### EXERCISE PROMPT:
Below are the records; count how many of their lines hold the string "Projekte" and give the number alone.

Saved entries
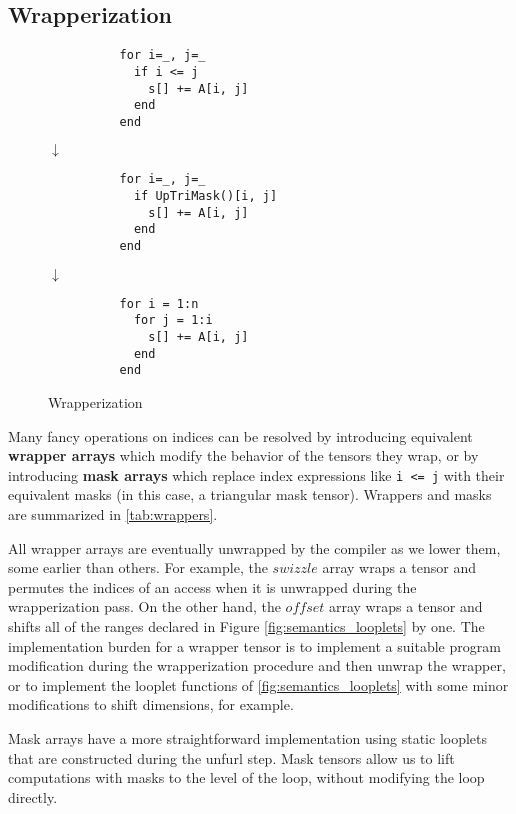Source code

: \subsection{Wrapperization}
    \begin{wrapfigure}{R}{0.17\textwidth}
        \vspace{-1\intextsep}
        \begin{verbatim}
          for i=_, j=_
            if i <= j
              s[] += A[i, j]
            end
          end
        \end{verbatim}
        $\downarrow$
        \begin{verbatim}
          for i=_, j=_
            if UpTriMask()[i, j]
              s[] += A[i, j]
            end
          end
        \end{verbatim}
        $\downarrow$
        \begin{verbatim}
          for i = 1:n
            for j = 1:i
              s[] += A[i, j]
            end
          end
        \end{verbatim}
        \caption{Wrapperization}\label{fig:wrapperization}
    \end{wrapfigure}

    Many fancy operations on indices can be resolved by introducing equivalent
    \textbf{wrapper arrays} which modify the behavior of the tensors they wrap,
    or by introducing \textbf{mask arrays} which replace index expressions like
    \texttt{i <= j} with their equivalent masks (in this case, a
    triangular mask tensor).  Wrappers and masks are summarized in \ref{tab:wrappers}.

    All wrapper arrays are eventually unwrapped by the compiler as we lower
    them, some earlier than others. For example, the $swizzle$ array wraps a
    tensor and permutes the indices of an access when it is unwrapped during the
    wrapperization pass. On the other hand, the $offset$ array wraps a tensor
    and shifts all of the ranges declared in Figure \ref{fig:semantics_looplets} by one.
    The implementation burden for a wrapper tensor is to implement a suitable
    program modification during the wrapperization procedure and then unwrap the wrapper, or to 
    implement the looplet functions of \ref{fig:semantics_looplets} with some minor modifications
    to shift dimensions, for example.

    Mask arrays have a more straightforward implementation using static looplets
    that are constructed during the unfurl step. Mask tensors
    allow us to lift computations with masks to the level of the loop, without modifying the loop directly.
---
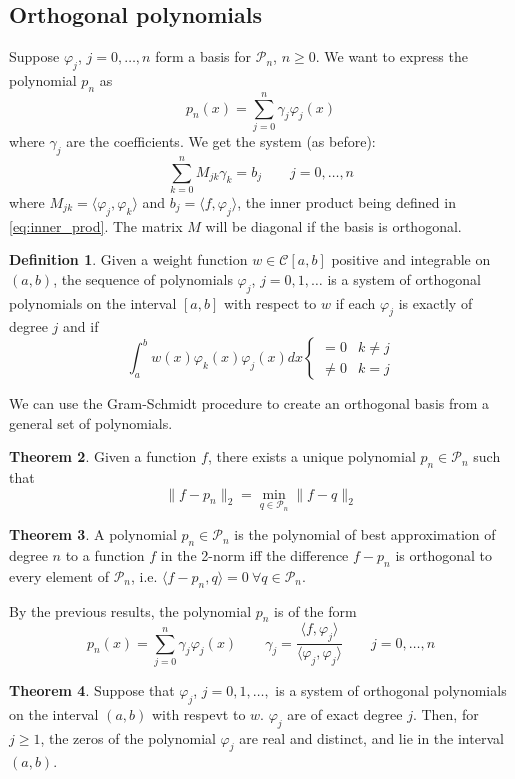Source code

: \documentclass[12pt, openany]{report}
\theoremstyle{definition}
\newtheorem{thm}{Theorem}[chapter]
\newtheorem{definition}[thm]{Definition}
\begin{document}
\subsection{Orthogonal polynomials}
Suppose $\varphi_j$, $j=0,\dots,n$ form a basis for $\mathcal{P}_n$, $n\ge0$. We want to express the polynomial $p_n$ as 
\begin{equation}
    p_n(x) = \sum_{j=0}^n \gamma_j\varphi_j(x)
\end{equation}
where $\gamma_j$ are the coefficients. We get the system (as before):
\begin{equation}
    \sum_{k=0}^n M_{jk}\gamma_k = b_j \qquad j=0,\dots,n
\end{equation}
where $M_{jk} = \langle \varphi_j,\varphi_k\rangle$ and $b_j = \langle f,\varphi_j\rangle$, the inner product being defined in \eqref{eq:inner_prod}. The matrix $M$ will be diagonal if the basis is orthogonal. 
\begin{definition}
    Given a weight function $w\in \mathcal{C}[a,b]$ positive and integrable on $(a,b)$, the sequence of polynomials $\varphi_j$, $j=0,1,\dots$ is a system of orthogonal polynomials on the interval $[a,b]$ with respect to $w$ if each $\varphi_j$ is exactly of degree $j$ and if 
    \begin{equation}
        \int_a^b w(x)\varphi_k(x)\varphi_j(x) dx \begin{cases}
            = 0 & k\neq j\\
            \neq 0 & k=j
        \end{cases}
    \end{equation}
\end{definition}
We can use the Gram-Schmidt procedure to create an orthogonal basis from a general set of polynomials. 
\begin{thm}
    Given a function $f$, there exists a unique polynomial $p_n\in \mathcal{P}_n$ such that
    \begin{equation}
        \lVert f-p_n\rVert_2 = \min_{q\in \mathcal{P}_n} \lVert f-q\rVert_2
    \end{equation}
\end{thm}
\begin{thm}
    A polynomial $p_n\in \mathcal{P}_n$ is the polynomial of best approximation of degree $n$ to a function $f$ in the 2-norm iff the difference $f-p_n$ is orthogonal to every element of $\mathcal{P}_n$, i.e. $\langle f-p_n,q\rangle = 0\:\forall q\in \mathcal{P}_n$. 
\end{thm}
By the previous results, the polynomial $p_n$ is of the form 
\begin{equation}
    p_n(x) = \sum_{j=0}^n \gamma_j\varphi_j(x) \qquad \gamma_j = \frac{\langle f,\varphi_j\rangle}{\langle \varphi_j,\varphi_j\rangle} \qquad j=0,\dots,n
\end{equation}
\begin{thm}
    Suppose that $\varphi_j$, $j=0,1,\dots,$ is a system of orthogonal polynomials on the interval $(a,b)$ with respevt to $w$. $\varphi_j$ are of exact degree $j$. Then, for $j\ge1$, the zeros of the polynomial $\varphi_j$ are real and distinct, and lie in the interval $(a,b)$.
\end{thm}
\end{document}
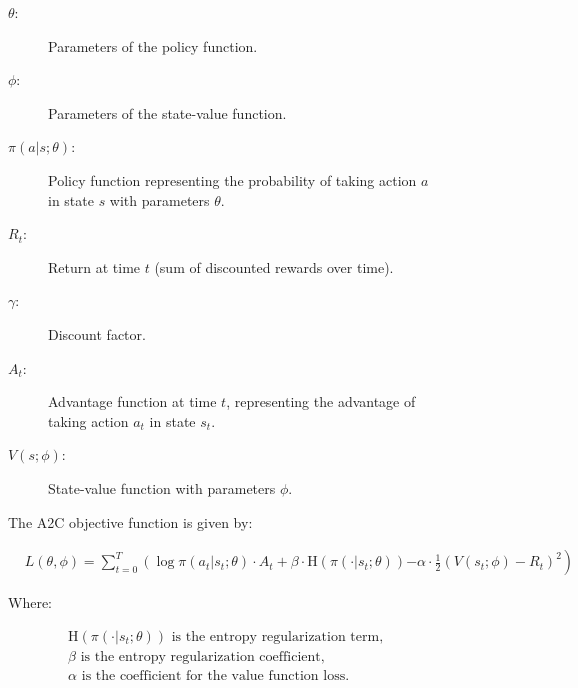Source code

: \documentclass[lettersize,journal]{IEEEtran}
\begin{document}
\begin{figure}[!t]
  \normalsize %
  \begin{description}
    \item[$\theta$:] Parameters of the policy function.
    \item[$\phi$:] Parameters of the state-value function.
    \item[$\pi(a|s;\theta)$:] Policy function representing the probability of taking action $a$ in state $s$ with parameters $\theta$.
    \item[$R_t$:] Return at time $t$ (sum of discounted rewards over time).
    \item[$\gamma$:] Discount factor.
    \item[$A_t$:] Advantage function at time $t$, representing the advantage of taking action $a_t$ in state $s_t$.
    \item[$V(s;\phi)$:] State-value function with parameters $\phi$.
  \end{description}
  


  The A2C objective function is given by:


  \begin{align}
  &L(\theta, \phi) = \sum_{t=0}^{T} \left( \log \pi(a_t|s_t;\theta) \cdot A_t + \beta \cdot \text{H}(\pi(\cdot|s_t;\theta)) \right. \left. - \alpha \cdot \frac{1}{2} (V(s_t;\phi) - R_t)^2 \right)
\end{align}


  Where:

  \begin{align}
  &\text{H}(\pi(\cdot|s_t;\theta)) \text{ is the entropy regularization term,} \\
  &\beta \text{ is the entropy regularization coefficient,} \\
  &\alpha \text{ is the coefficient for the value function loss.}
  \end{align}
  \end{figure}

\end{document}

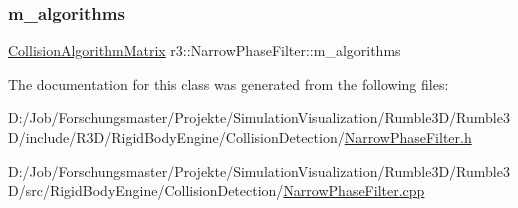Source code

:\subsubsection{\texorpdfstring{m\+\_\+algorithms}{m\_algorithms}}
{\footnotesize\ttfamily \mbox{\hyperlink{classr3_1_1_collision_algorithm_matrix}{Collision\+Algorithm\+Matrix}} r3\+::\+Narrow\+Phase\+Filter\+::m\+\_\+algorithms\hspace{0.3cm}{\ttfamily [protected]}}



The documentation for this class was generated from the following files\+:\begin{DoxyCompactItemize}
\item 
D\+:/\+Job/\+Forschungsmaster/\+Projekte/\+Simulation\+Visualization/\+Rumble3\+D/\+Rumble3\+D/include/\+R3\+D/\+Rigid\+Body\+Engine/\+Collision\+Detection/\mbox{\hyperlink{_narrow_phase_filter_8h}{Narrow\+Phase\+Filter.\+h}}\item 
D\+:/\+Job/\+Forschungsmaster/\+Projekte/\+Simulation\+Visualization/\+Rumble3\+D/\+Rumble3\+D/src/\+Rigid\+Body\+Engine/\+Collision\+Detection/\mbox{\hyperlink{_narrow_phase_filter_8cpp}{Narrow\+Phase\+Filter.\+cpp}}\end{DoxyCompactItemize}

### RESPONSE:
2